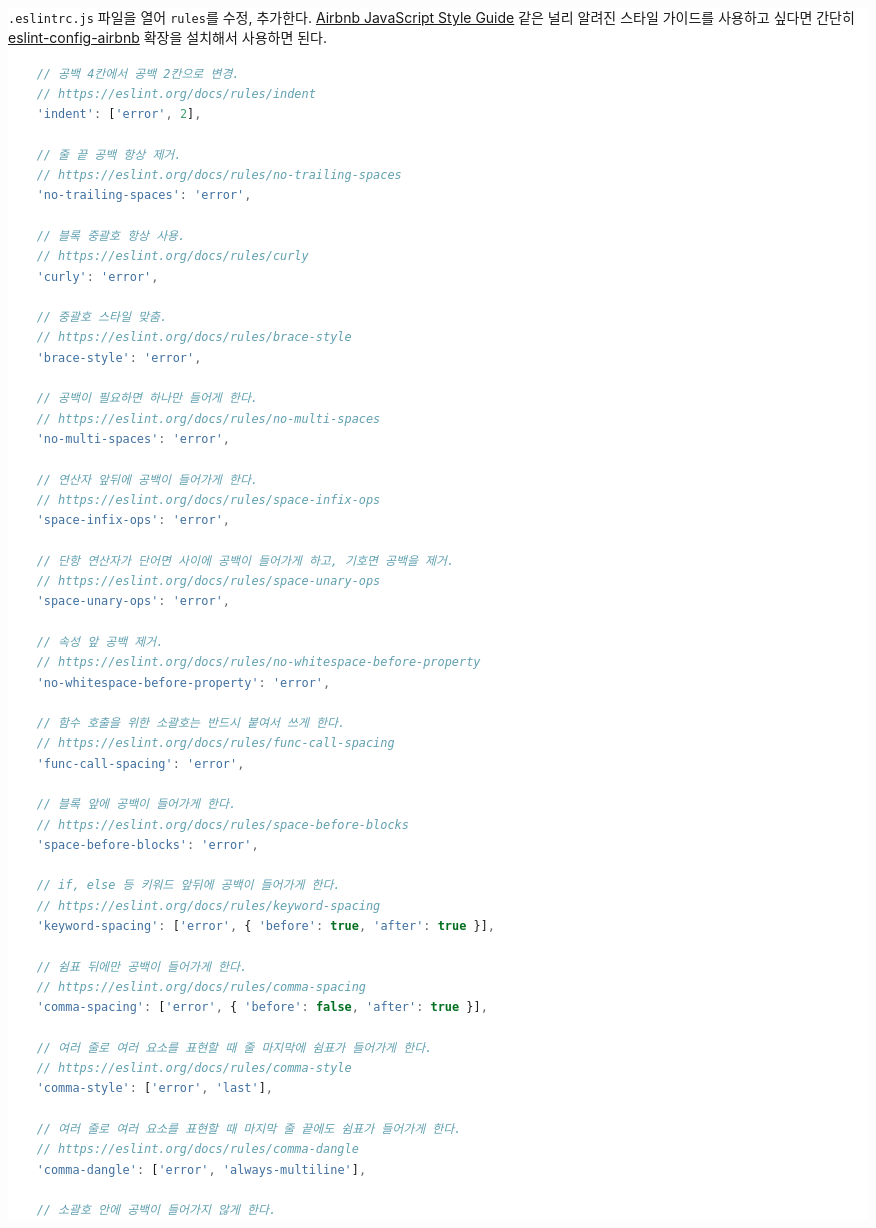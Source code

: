 `.eslintrc.js` 파일을 열어 `rules`를 수정, 추가한다.
[Airbnb JavaScript Style Guide](https://github.com/airbnb/javascript) 같은
널리 알려진 스타일 가이드를 사용하고 싶다면 간단히
[eslint-config-airbnb](https://www.npmjs.com/package/eslint-config-airbnb)
확장을 설치해서 사용하면 된다.

```javascript
    // 공백 4칸에서 공백 2칸으로 변경.
    // https://eslint.org/docs/rules/indent
    'indent': ['error', 2],

    // 줄 끝 공백 항상 제거.
    // https://eslint.org/docs/rules/no-trailing-spaces
    'no-trailing-spaces': 'error',

    // 블록 중괄호 항상 사용.
    // https://eslint.org/docs/rules/curly
    'curly': 'error',

    // 중괄호 스타일 맞춤.
    // https://eslint.org/docs/rules/brace-style
    'brace-style': 'error',

    // 공백이 필요하면 하나만 들어게 한다.
    // https://eslint.org/docs/rules/no-multi-spaces
    'no-multi-spaces': 'error',

    // 연산자 앞뒤에 공백이 들어가게 한다.
    // https://eslint.org/docs/rules/space-infix-ops
    'space-infix-ops': 'error',

    // 단항 연산자가 단어면 사이에 공백이 들어가게 하고, 기호면 공백을 제거.
    // https://eslint.org/docs/rules/space-unary-ops
    'space-unary-ops': 'error',

    // 속성 앞 공백 제거.
    // https://eslint.org/docs/rules/no-whitespace-before-property
    'no-whitespace-before-property': 'error',

    // 함수 호출을 위한 소괄호는 반드시 붙여서 쓰게 한다.
    // https://eslint.org/docs/rules/func-call-spacing
    'func-call-spacing': 'error',

    // 블록 앞에 공백이 들어가게 한다.
    // https://eslint.org/docs/rules/space-before-blocks
    'space-before-blocks': 'error',

    // if, else 등 키워드 앞뒤에 공백이 들어가게 한다.
    // https://eslint.org/docs/rules/keyword-spacing
    'keyword-spacing': ['error', { 'before': true, 'after': true }],

    // 쉼표 뒤에만 공백이 들어가게 한다.
    // https://eslint.org/docs/rules/comma-spacing
    'comma-spacing': ['error', { 'before': false, 'after': true }],

    // 여러 줄로 여러 요소를 표현할 때 줄 마지막에 쉼표가 들어가게 한다.
    // https://eslint.org/docs/rules/comma-style
    'comma-style': ['error', 'last'],

    // 여러 줄로 여러 요소를 표현할 때 마지막 줄 끝에도 쉼표가 들어가게 한다.
    // https://eslint.org/docs/rules/comma-dangle
    'comma-dangle': ['error', 'always-multiline'],

    // 소괄호 안에 공백이 들어가지 않게 한다.
```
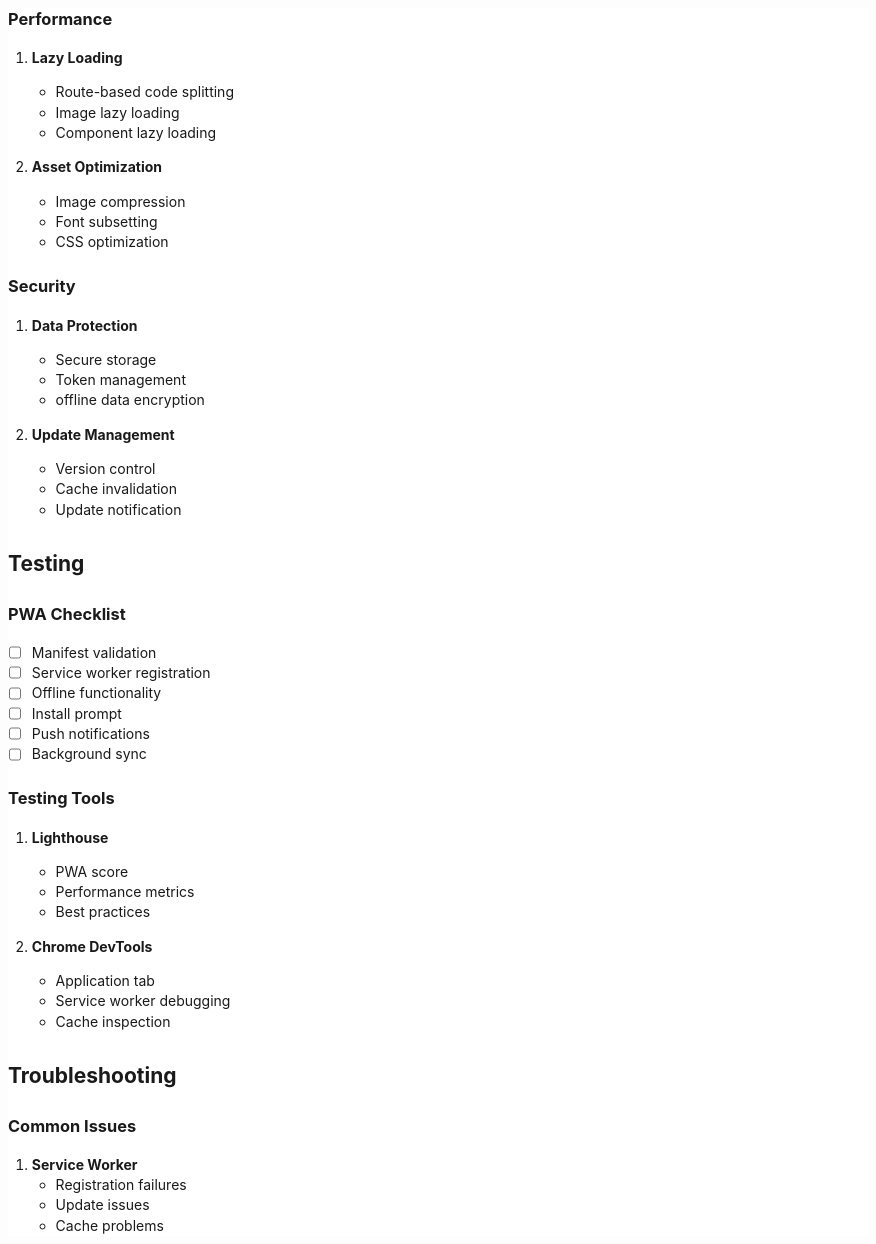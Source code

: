 ### Performance
1. **Lazy Loading**
   - Route-based code splitting
   - Image lazy loading
   - Component lazy loading

2. **Asset Optimization**
   - Image compression
   - Font subsetting
   - CSS optimization

### Security
1. **Data Protection**
   - Secure storage
   - Token management
   - offline data encryption

2. **Update Management**
   - Version control
   - Cache invalidation
   - Update notification

## Testing

### PWA Checklist
- [ ] Manifest validation
- [ ] Service worker registration
- [ ] Offline functionality
- [ ] Install prompt
- [ ] Push notifications
- [ ] Background sync

### Testing Tools
1. **Lighthouse**
   - PWA score
   - Performance metrics
   - Best practices

2. **Chrome DevTools**
   - Application tab
   - Service worker debugging
   - Cache inspection

## Troubleshooting

### Common Issues
1. **Service Worker**
   - Registration failures
   - Update issues
   - Cache problems
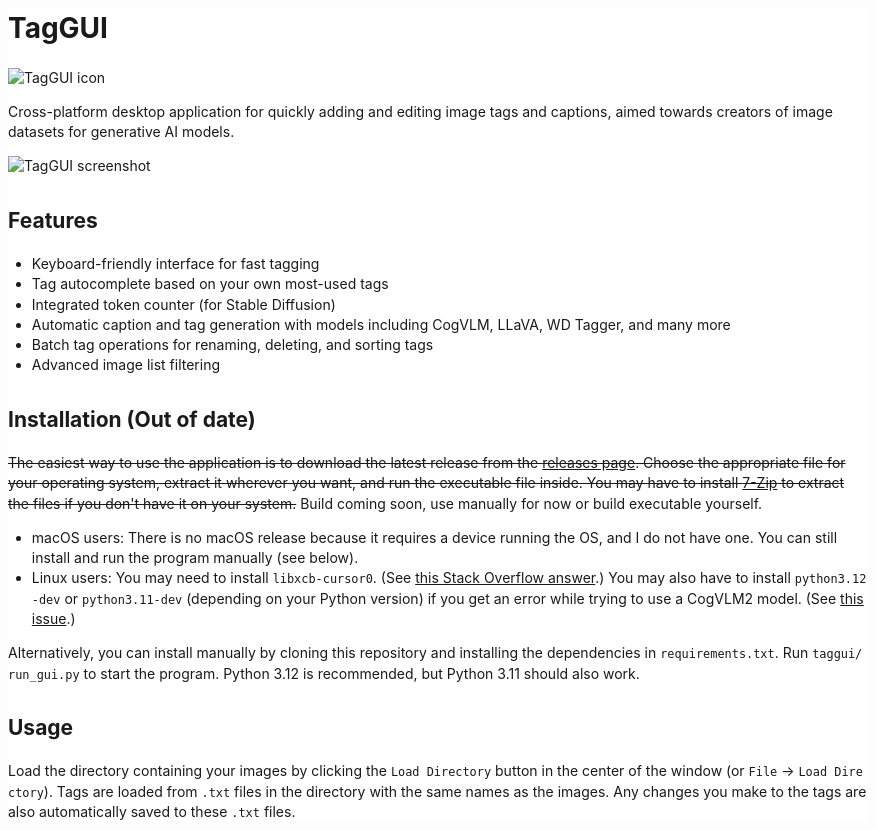 # TagGUI

<img src='images/icon.png' alt='TagGUI icon' width='128'>

Cross-platform desktop application for quickly adding and editing image tags
and captions, aimed towards creators of image datasets for generative AI
models.

<img src='images/screenshot-v1.25.0.png' alt='TagGUI screenshot' width='100%'>

## Features

- Keyboard-friendly interface for fast tagging
- Tag autocomplete based on your own most-used tags
- Integrated token counter (for Stable Diffusion)
- Automatic caption and tag generation with models including CogVLM, LLaVA, WD
  Tagger, and many more
- Batch tag operations for renaming, deleting, and sorting tags
- Advanced image list filtering

## Installation (Out of date)

~~The easiest way to use the application is to download the latest release from
the [releases page](https://www.github.com/jacket430/jacketstaggui/releases).
Choose the appropriate file for your operating system, extract it wherever you
want, and run the executable file inside.
You may have to install [7-Zip](https://www.7-zip.org/download.html) to
extract the files if you don't have it on your system.~~ Build coming soon, use manually for now or build executable yourself.

- macOS users: There is no macOS release because it requires a device running
  the OS, and I do not have one. You can still install and run the program
  manually (see below).
- Linux users: You may need to install `libxcb-cursor0`.
  (See [this Stack Overflow answer](https://stackoverflow.com/a/75941575).) You
  may also have to install `python3.12-dev` or `python3.11-dev` (depending on
  your Python version) if you get an error while trying to use a CogVLM2
  model. (See [this issue](https://github.com/jhc13/taggui/issues/234).)

Alternatively, you can install manually by cloning this repository and
installing the dependencies in `requirements.txt`.
Run `taggui/run_gui.py` to start the program.
Python 3.12 is recommended, but Python 3.11 should also work.

## Usage

Load the directory containing your images by clicking the `Load Directory`
button in the center of the window (or `File` -> `Load Directory`).
Tags are loaded from `.txt` files in the directory with the same names as the
images.
Any changes you make to the tags are also automatically saved to these `.txt`
files.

━━━━━━━━━━━━━━━━━━━━

## TASK
Nothing but an exact copy of the data, without pictures, should be returned.

## WRITTEN RESPONSE
Source code

: `.eslintrc.js` 파일을 열어 `rules`를 수정, 추가한다.
[Airbnb JavaScript Style Guide](https://github.com/airbnb/javascript) 같은
널리 알려진 스타일 가이드를 사용하고 싶다면 간단히
[eslint-config-airbnb](https://www.npmjs.com/package/eslint-config-airbnb)
확장을 설치해서 사용하면 된다.

```javascript
    // 공백 4칸에서 공백 2칸으로 변경.
    // https://eslint.org/docs/rules/indent
    'indent': ['error', 2],

    // 줄 끝 공백 항상 제거.
    // https://eslint.org/docs/rules/no-trailing-spaces
    'no-trailing-spaces': 'error',

    // 블록 중괄호 항상 사용.
    // https://eslint.org/docs/rules/curly
    'curly': 'error',

    // 중괄호 스타일 맞춤.
    // https://eslint.org/docs/rules/brace-style
    'brace-style': 'error',

    // 공백이 필요하면 하나만 들어게 한다.
    // https://eslint.org/docs/rules/no-multi-spaces
    'no-multi-spaces': 'error',

    // 연산자 앞뒤에 공백이 들어가게 한다.
    // https://eslint.org/docs/rules/space-infix-ops
    'space-infix-ops': 'error',

    // 단항 연산자가 단어면 사이에 공백이 들어가게 하고, 기호면 공백을 제거.
    // https://eslint.org/docs/rules/space-unary-ops
    'space-unary-ops': 'error',

    // 속성 앞 공백 제거.
    // https://eslint.org/docs/rules/no-whitespace-before-property
    'no-whitespace-before-property': 'error',

    // 함수 호출을 위한 소괄호는 반드시 붙여서 쓰게 한다.
    // https://eslint.org/docs/rules/func-call-spacing
    'func-call-spacing': 'error',

    // 블록 앞에 공백이 들어가게 한다.
    // https://eslint.org/docs/rules/space-before-blocks
    'space-before-blocks': 'error',

    // if, else 등 키워드 앞뒤에 공백이 들어가게 한다.
    // https://eslint.org/docs/rules/keyword-spacing
    'keyword-spacing': ['error', { 'before': true, 'after': true }],

    // 쉼표 뒤에만 공백이 들어가게 한다.
    // https://eslint.org/docs/rules/comma-spacing
    'comma-spacing': ['error', { 'before': false, 'after': true }],

    // 여러 줄로 여러 요소를 표현할 때 줄 마지막에 쉼표가 들어가게 한다.
    // https://eslint.org/docs/rules/comma-style
    'comma-style': ['error', 'last'],

    // 여러 줄로 여러 요소를 표현할 때 마지막 줄 끝에도 쉼표가 들어가게 한다.
    // https://eslint.org/docs/rules/comma-dangle
    'comma-dangle': ['error', 'always-multiline'],

    // 소괄호 안에 공백이 들어가지 않게 한다.
```
Source code

: ### Performance
1. **Lazy Loading**
   - Route-based code splitting
   - Image lazy loading
   - Component lazy loading

2. **Asset Optimization**
   - Image compression
   - Font subsetting
   - CSS optimization

### Security
1. **Data Protection**
   - Secure storage
   - Token management
   - offline data encryption

2. **Update Management**
   - Version control
   - Cache invalidation
   - Update notification

## Testing

### PWA Checklist
- [ ] Manifest validation
- [ ] Service worker registration
- [ ] Offline functionality
- [ ] Install prompt
- [ ] Push notifications
- [ ] Background sync

### Testing Tools
1. **Lighthouse**
   - PWA score
   - Performance metrics
   - Best practices

2. **Chrome DevTools**
   - Application tab
   - Service worker debugging
   - Cache inspection

## Troubleshooting

### Common Issues
1. **Service Worker**
   - Registration failures
   - Update issues
   - Cache problems
 # TagGUI

<img src='images/icon.png' alt='TagGUI icon' width='128'>

Cross-platform desktop application for quickly adding and editing image tags
and captions, aimed towards creators of image datasets for generative AI
models.

<img src='images/screenshot-v1.25.0.png' alt='TagGUI screenshot' width='100%'>

## Features

- Keyboard-friendly interface for fast tagging
- Tag autocomplete based on your own most-used tags
- Integrated token counter (for Stable Diffusion)
- Automatic caption and tag generation with models including CogVLM, LLaVA, WD
  Tagger, and many more
- Batch tag operations for renaming, deleting, and sorting tags
- Advanced image list filtering

## Installation (Out of date)

~~The easiest way to use the application is to download the latest release from
the [releases page](https://www.github.com/jacket430/jacketstaggui/releases).
Choose the appropriate file for your operating system, extract it wherever you
want, and run the executable file inside.
You may have to install [7-Zip](https://www.7-zip.org/download.html) to
extract the files if you don't have it on your system.~~ Build coming soon, use manually for now or build executable yourself.

- macOS users: There is no macOS release because it requires a device running
  the OS, and I do not have one. You can still install and run the program
  manually (see below).
- Linux users: You may need to install `libxcb-cursor0`.
  (See [this Stack Overflow answer](https://stackoverflow.com/a/75941575).) You
  may also have to install `python3.12-dev` or `python3.11-dev` (depending on
  your Python version) if you get an error while trying to use a CogVLM2
  model. (See [this issue](https://github.com/jhc13/taggui/issues/234).)

Alternatively, you can install manually by cloning this repository and
installing the dependencies in `requirements.txt`.
Run `taggui/run_gui.py` to start the program.
Python 3.12 is recommended, but Python 3.11 should also work.

## Usage

Load the directory containing your images by clicking the `Load Directory`
button in the center of the window (or `File` -> `Load Directory`).
Tags are loaded from `.txt` files in the directory with the same names as the
images.
Any changes you make to the tags are also automatically saved to these `.txt`
files.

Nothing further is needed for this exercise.